EXERCISE:
Please retype the listing exactly as it appears, skipping each picture.

DATASET EXTRACT:
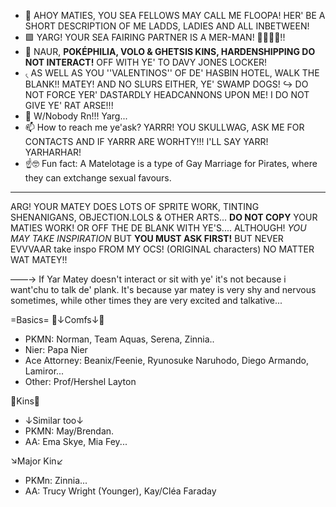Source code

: - 👋 AHOY MATIES, YOU SEA FELLOWS MAY CALL ME FLOOPA! HER' BE A SHORT DESCRIPTION OF ME LADDS, LADIES AND ALL INBETWEEN!
- 🟪 YARG! YOUR SEA FAIRING PARTNER IS A MER-MAN! 🧜‍♂️🧜‍♂️!!
- 🚫 NAUR, **POKÉPHILIA, VOLO & GHETSIS KINS, HARDENSHIPPING DO NOT INTERACT!** OFF WITH YE' TO DAVY JONES LOCKER!
- ৻ AS WELL AS YOU ''VALENTINOS'' OF DE' HASBIN HOTEL, WALK THE BLANK!! MATEY! AND NO SLURS EITHER, YE' SWAMP DOGS!
↪ DO NOT FORCE YER' DASTARDLY HEADCANNONS UPON ME! I DO NOT GIVE YE' RAT ARSE!!!
- 💞️ W/Nobody Rn!!! Yarg...
- 📫 How to reach me ye'ask? YARRR! YOU SKULLWAG, ASK ME FOR CONTACTS AND IF YARRR ARE WORHTY!!! I'LL SAY YARR! YARHARHAR!
- ☝🤓 Fun fact: A Matelotage is a type of Gay Marriage for Pirates, where they can extchange sexual favours.
--- 
ARG! YOUR MATEY DOES LOTS OF SPRITE WORK, TINTING SHENANIGANS, OBJECTION.LOLS & OTHER ARTS... **DO NOT COPY** YOUR MATIES WORK! OR OFF THE DE BLANK WITH YE'S.... ALTHOUGH! *YOU MAY TAKE INSPIRATION* BUT **YOU MUST ASK FIRST!** BUT NEVER EVVVAAR take inspo FROM MY OCS! (ORIGINAL characters) NO MATTER WAT MATEY!!

——→ If Yar Matey doesn't interact or sit with ye' it's not because i want'chu to talk de' plank. It's because yar matey is very shy and nervous sometimes, while other times they are very excited and talkative...

=Basics=
 🍥↓Comfs↓🍥
- PKMN: Norman, Team Aquas, Serena, Zinnia..
- Nier: Papa Nier
- Ace Attorney: Beanix/Feenie, Ryunosuke Naruhodo, Diego Armando, Lamiror...
- Other: Prof/Hershel Layton


 💫Kins💫
- ↓Similar too↓
- PKMN: May/Brendan.
- AA: Ema Skye, Mia Fey...

↘Major Kin↙
- PKMn: Zinnia...
- AA: Trucy Wright (Younger), Kay/Cléa Faraday
<!---
NotaTeamAquaSpy/NotaTeamAquaSpy is a ✨ special ✨ repository because its `README.md` (this file) appears on your GitHub profile.
You can click the Preview link to take a look at your changes.
--->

ANSWER SECTION:
Source code

: - 👋 AHOY MATIES, YOU SEA FELLOWS MAY CALL ME FLOOPA! HER' BE A SHORT DESCRIPTION OF ME LADDS, LADIES AND ALL INBETWEEN!
- 🟪 YARG! YOUR SEA FAIRING PARTNER IS A MER-MAN! 🧜‍♂️🧜‍♂️!!
- 🚫 NAUR, **POKÉPHILIA, VOLO & GHETSIS KINS, HARDENSHIPPING DO NOT INTERACT!** OFF WITH YE' TO DAVY JONES LOCKER!
- ৻ AS WELL AS YOU ''VALENTINOS'' OF DE' HASBIN HOTEL, WALK THE BLANK!! MATEY! AND NO SLURS EITHER, YE' SWAMP DOGS!
↪ DO NOT FORCE YER' DASTARDLY HEADCANNONS UPON ME! I DO NOT GIVE YE' RAT ARSE!!!
- 💞️ W/Nobody Rn!!! Yarg...
- 📫 How to reach me ye'ask? YARRR! YOU SKULLWAG, ASK ME FOR CONTACTS AND IF YARRR ARE WORHTY!!! I'LL SAY YARR! YARHARHAR!
- ☝🤓 Fun fact: A Matelotage is a type of Gay Marriage for Pirates, where they can extchange sexual favours.
--- 
ARG! YOUR MATEY DOES LOTS OF SPRITE WORK, TINTING SHENANIGANS, OBJECTION.LOLS & OTHER ARTS... **DO NOT COPY** YOUR MATIES WORK! OR OFF THE DE BLANK WITH YE'S.... ALTHOUGH! *YOU MAY TAKE INSPIRATION* BUT **YOU MUST ASK FIRST!** BUT NEVER EVVVAAR take inspo FROM MY OCS! (ORIGINAL characters) NO MATTER WAT MATEY!!

——→ If Yar Matey doesn't interact or sit with ye' it's not because i want'chu to talk de' plank. It's because yar matey is very shy and nervous sometimes, while other times they are very excited and talkative...

=Basics=
 🍥↓Comfs↓🍥
- PKMN: Norman, Team Aquas, Serena, Zinnia..
- Nier: Papa Nier
- Ace Attorney: Beanix/Feenie, Ryunosuke Naruhodo, Diego Armando, Lamiror...
- Other: Prof/Hershel Layton


 💫Kins💫
- ↓Similar too↓
- PKMN: May/Brendan.
- AA: Ema Skye, Mia Fey...

↘Major Kin↙
- PKMn: Zinnia...
- AA: Trucy Wright (Younger), Kay/Cléa Faraday
<!---
NotaTeamAquaSpy/NotaTeamAquaSpy is a ✨ special ✨ repository because its `README.md` (this file) appears on your GitHub profile.
You can click the Preview link to take a look at your changes.
--->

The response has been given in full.